**DATA FOR ANALYSIS**
= = =

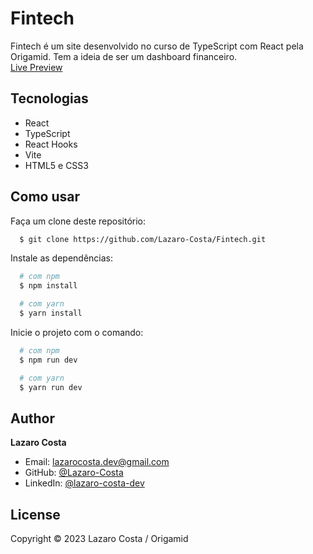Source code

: # Fintech

Fintech é um site desenvolvido no curso de TypeScript com React pela Origamid. Tem a ideia de ser um dashboard financeiro.
<br>
<a href="https://fintech-ten-zeta.vercel.app/">Live Preview</a>

## Tecnologias

- React
- TypeScript
- React Hooks
- Vite
- HTML5 e CSS3

## Como usar

Faça um clone deste repositório:

```sh
  $ git clone https://github.com/Lazaro-Costa/Fintech.git
```

Instale as dependências:

```sh
  # com npm
  $ npm install

  # com yarn
  $ yarn install
```

Inicie o projeto com o comando:

```sh
  # com npm
  $ npm run dev

  # com yarn
  $ yarn run dev
```

## Author

**Lazaro Costa**

- Email: lazarocosta.dev@gmail.com
- GitHub: [@Lazaro-Costa](https://github.com/Lazaro-Costa)
- LinkedIn: [@lazaro-costa-dev](https://www.linkedin.com/in/lazaro-costa-dev/)

## License

Copyright © 2023 Lazaro Costa / Origamid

= = =

**WHAT THE EXERCISE ASKS**
The response must restate each line of the material above exactly and contain no images.

**RESPONSE TO THIS TASK**
Source code

: # Fintech

Fintech é um site desenvolvido no curso de TypeScript com React pela Origamid. Tem a ideia de ser um dashboard financeiro.
<br>
<a href="https://fintech-ten-zeta.vercel.app/">Live Preview</a>

## Tecnologias

- React
- TypeScript
- React Hooks
- Vite
- HTML5 e CSS3

## Como usar

Faça um clone deste repositório:

```sh
  $ git clone https://github.com/Lazaro-Costa/Fintech.git
```

Instale as dependências:

```sh
  # com npm
  $ npm install

  # com yarn
  $ yarn install
```

Inicie o projeto com o comando:

```sh
  # com npm
  $ npm run dev

  # com yarn
  $ yarn run dev
```

## Author

**Lazaro Costa**

- Email: lazarocosta.dev@gmail.com
- GitHub: [@Lazaro-Costa](https://github.com/Lazaro-Costa)
- LinkedIn: [@lazaro-costa-dev](https://www.linkedin.com/in/lazaro-costa-dev/)

## License

Copyright © 2023 Lazaro Costa / Origamid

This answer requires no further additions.